(Assignment):
Please set down every entry from the listing below, word for word.

(Supplied records):
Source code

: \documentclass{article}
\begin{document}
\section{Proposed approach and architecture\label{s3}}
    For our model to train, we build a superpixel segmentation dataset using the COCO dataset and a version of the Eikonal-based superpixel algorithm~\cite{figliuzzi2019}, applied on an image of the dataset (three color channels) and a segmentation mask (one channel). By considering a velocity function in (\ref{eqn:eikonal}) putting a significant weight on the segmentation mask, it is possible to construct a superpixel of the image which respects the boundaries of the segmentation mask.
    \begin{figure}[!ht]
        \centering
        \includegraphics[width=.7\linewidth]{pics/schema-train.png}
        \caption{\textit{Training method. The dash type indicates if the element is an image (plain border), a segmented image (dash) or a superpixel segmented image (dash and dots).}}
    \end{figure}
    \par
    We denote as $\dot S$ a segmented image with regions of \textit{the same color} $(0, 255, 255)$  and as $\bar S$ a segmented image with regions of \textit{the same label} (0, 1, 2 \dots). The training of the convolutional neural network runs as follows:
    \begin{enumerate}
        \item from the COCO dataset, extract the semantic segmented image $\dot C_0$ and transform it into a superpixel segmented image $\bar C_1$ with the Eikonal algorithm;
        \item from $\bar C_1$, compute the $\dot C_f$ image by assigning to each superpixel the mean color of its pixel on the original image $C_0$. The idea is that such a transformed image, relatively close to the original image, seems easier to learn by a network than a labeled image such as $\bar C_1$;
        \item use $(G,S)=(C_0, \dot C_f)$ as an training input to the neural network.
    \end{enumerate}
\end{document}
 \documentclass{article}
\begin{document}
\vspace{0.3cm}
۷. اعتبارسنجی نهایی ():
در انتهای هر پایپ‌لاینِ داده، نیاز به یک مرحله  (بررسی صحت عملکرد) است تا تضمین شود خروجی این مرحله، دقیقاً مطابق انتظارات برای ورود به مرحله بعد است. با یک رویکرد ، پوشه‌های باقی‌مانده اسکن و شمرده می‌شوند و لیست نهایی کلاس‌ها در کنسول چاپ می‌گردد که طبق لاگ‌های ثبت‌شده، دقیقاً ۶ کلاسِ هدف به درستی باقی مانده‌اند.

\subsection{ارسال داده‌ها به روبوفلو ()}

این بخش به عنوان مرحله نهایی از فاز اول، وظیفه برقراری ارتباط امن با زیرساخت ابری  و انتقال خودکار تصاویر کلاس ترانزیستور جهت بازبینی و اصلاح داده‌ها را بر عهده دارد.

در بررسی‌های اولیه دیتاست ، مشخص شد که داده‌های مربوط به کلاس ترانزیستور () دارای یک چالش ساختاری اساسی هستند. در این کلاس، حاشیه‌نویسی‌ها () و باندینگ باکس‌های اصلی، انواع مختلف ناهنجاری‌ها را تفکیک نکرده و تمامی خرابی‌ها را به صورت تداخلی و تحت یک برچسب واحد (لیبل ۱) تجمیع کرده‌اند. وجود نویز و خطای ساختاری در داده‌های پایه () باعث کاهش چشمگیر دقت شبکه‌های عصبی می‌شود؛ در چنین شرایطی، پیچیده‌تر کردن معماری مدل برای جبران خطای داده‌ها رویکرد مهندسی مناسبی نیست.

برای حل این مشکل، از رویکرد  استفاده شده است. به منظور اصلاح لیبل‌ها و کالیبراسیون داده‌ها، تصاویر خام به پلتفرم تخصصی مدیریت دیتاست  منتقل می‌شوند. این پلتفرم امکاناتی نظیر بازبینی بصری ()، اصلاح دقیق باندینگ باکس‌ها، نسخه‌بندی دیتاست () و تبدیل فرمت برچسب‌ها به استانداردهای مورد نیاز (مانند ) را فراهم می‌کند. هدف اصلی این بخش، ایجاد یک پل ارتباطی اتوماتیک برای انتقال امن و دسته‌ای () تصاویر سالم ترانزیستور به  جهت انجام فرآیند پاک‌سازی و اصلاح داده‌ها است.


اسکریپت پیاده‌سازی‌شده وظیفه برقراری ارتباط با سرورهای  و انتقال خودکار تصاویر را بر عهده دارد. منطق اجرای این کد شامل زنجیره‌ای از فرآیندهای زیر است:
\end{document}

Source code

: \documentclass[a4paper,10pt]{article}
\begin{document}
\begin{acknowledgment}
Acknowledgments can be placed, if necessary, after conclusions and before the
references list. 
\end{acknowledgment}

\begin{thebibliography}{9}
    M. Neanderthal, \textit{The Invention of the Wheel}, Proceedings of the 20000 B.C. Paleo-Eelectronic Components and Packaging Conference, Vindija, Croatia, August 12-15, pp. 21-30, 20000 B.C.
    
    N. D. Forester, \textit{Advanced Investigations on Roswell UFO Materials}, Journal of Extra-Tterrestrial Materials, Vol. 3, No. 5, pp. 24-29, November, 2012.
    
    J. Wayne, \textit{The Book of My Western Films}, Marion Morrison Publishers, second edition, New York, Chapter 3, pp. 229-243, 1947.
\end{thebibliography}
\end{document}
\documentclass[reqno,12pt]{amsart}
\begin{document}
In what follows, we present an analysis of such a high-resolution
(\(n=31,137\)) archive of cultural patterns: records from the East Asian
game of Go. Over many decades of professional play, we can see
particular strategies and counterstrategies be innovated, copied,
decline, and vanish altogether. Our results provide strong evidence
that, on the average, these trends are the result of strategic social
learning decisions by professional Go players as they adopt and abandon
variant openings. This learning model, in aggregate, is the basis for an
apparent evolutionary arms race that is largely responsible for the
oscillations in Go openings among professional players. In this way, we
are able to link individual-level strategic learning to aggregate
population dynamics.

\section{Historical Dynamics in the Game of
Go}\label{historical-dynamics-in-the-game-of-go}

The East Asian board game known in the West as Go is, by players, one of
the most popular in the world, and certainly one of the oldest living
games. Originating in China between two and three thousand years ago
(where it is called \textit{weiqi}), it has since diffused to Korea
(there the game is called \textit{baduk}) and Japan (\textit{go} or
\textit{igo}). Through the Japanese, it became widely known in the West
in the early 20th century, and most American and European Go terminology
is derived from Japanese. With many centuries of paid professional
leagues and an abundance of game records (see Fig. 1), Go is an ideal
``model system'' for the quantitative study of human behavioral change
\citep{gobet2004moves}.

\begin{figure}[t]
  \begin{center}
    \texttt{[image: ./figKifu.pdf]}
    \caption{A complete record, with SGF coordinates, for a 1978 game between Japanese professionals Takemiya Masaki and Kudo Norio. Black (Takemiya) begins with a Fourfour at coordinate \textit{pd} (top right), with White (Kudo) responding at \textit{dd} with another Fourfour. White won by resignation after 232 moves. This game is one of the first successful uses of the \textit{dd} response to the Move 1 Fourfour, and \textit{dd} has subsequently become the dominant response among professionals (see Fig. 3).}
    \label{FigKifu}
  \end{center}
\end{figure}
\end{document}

(Output):
Source code

: \documentclass{article}
\begin{document}
\section{Proposed approach and architecture\label{s3}}
    For our model to train, we build a superpixel segmentation dataset using the COCO dataset and a version of the Eikonal-based superpixel algorithm~\cite{figliuzzi2019}, applied on an image of the dataset (three color channels) and a segmentation mask (one channel). By considering a velocity function in (\ref{eqn:eikonal}) putting a significant weight on the segmentation mask, it is possible to construct a superpixel of the image which respects the boundaries of the segmentation mask.
    \begin{figure}[!ht]
        \centering
        \includegraphics[width=.7\linewidth]{pics/schema-train.png}
        \caption{\textit{Training method. The dash type indicates if the element is an image (plain border), a segmented image (dash) or a superpixel segmented image (dash and dots).}}
    \end{figure}
    \par
    We denote as $\dot S$ a segmented image with regions of \textit{the same color} $(0, 255, 255)$  and as $\bar S$ a segmented image with regions of \textit{the same label} (0, 1, 2 \dots). The training of the convolutional neural network runs as follows:
    \begin{enumerate}
        \item from the COCO dataset, extract the semantic segmented image $\dot C_0$ and transform it into a superpixel segmented image $\bar C_1$ with the Eikonal algorithm;
        \item from $\bar C_1$, compute the $\dot C_f$ image by assigning to each superpixel the mean color of its pixel on the original image $C_0$. The idea is that such a transformed image, relatively close to the original image, seems easier to learn by a network than a labeled image such as $\bar C_1$;
        \item use $(G,S)=(C_0, \dot C_f)$ as an training input to the neural network.
    \end{enumerate}
\end{document}
 \documentclass{article}
\begin{document}
\vspace{0.3cm}
۷. اعتبارسنجی نهایی ():
در انتهای هر پایپ‌لاینِ داده، نیاز به یک مرحله  (بررسی صحت عملکرد) است تا تضمین شود خروجی این مرحله، دقیقاً مطابق انتظارات برای ورود به مرحله بعد است. با یک رویکرد ، پوشه‌های باقی‌مانده اسکن و شمرده می‌شوند و لیست نهایی کلاس‌ها در کنسول چاپ می‌گردد که طبق لاگ‌های ثبت‌شده، دقیقاً ۶ کلاسِ هدف به درستی باقی مانده‌اند.

\subsection{ارسال داده‌ها به روبوفلو ()}

این بخش به عنوان مرحله نهایی از فاز اول، وظیفه برقراری ارتباط امن با زیرساخت ابری  و انتقال خودکار تصاویر کلاس ترانزیستور جهت بازبینی و اصلاح داده‌ها را بر عهده دارد.

در بررسی‌های اولیه دیتاست ، مشخص شد که داده‌های مربوط به کلاس ترانزیستور () دارای یک چالش ساختاری اساسی هستند. در این کلاس، حاشیه‌نویسی‌ها () و باندینگ باکس‌های اصلی، انواع مختلف ناهنجاری‌ها را تفکیک نکرده و تمامی خرابی‌ها را به صورت تداخلی و تحت یک برچسب واحد (لیبل ۱) تجمیع کرده‌اند. وجود نویز و خطای ساختاری در داده‌های پایه () باعث کاهش چشمگیر دقت شبکه‌های عصبی می‌شود؛ در چنین شرایطی، پیچیده‌تر کردن معماری مدل برای جبران خطای داده‌ها رویکرد مهندسی مناسبی نیست.

برای حل این مشکل، از رویکرد  استفاده شده است. به منظور اصلاح لیبل‌ها و کالیبراسیون داده‌ها، تصاویر خام به پلتفرم تخصصی مدیریت دیتاست  منتقل می‌شوند. این پلتفرم امکاناتی نظیر بازبینی بصری ()، اصلاح دقیق باندینگ باکس‌ها، نسخه‌بندی دیتاست () و تبدیل فرمت برچسب‌ها به استانداردهای مورد نیاز (مانند ) را فراهم می‌کند. هدف اصلی این بخش، ایجاد یک پل ارتباطی اتوماتیک برای انتقال امن و دسته‌ای () تصاویر سالم ترانزیستور به  جهت انجام فرآیند پاک‌سازی و اصلاح داده‌ها است.


اسکریپت پیاده‌سازی‌شده وظیفه برقراری ارتباط با سرورهای  و انتقال خودکار تصاویر را بر عهده دارد. منطق اجرای این کد شامل زنجیره‌ای از فرآیندهای زیر است:
\end{document}

Source code

: \documentclass[a4paper,10pt]{article}
\begin{document}
\begin{acknowledgment}
Acknowledgments can be placed, if necessary, after conclusions and before the
references list. 
\end{acknowledgment}

\begin{thebibliography}{9}
    M. Neanderthal, \textit{The Invention of the Wheel}, Proceedings of the 20000 B.C. Paleo-Eelectronic Components and Packaging Conference, Vindija, Croatia, August 12-15, pp. 21-30, 20000 B.C.
    
    N. D. Forester, \textit{Advanced Investigations on Roswell UFO Materials}, Journal of Extra-Tterrestrial Materials, Vol. 3, No. 5, pp. 24-29, November, 2012.
    
    J. Wayne, \textit{The Book of My Western Films}, Marion Morrison Publishers, second edition, New York, Chapter 3, pp. 229-243, 1947.
\end{thebibliography}
\end{document}
\documentclass[reqno,12pt]{amsart}
\begin{document}
In what follows, we present an analysis of such a high-resolution
(\(n=31,137\)) archive of cultural patterns: records from the East Asian
game of Go. Over many decades of professional play, we can see
particular strategies and counterstrategies be innovated, copied,
decline, and vanish altogether. Our results provide strong evidence
that, on the average, these trends are the result of strategic social
learning decisions by professional Go players as they adopt and abandon
variant openings. This learning model, in aggregate, is the basis for an
apparent evolutionary arms race that is largely responsible for the
oscillations in Go openings among professional players. In this way, we
are able to link individual-level strategic learning to aggregate
population dynamics.

\section{Historical Dynamics in the Game of
Go}\label{historical-dynamics-in-the-game-of-go}

The East Asian board game known in the West as Go is, by players, one of
the most popular in the world, and certainly one of the oldest living
games. Originating in China between two and three thousand years ago
(where it is called \textit{weiqi}), it has since diffused to Korea
(there the game is called \textit{baduk}) and Japan (\textit{go} or
\textit{igo}). Through the Japanese, it became widely known in the West
in the early 20th century, and most American and European Go terminology
is derived from Japanese. With many centuries of paid professional
leagues and an abundance of game records (see Fig. 1), Go is an ideal
``model system'' for the quantitative study of human behavioral change
\citep{gobet2004moves}.

\begin{figure}[t]
  \begin{center}
    \texttt{[image: ./figKifu.pdf]}
    \caption{A complete record, with SGF coordinates, for a 1978 game between Japanese professionals Takemiya Masaki and Kudo Norio. Black (Takemiya) begins with a Fourfour at coordinate \textit{pd} (top right), with White (Kudo) responding at \textit{dd} with another Fourfour. White won by resignation after 232 moves. This game is one of the first successful uses of the \textit{dd} response to the Move 1 Fourfour, and \textit{dd} has subsequently become the dominant response among professionals (see Fig. 3).}
    \label{FigKifu}
  \end{center}
\end{figure}
\end{document}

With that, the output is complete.